Task statement: Across the data below, how many lines hold "inside"? Answer with that number and nothing else.

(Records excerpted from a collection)
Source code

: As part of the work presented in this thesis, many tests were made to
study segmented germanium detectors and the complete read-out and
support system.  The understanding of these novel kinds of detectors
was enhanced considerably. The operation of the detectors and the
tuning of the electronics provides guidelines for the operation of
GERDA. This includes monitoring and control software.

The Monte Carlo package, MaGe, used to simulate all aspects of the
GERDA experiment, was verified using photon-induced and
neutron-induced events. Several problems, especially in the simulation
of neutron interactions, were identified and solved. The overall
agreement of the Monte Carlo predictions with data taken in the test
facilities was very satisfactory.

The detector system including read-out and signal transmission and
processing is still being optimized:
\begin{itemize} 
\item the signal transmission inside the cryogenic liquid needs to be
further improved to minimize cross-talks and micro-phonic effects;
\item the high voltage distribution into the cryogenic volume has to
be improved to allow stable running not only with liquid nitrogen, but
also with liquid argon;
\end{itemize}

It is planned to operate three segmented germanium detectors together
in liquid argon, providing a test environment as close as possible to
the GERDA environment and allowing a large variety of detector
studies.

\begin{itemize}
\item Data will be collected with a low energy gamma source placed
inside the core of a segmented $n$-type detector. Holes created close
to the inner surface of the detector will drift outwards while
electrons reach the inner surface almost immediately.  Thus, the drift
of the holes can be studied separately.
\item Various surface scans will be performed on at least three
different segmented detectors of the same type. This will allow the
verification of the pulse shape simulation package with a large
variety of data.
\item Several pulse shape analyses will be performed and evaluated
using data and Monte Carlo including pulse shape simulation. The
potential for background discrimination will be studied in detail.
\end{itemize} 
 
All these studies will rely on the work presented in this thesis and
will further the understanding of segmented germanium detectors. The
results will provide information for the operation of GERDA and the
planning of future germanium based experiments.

Solution below: 2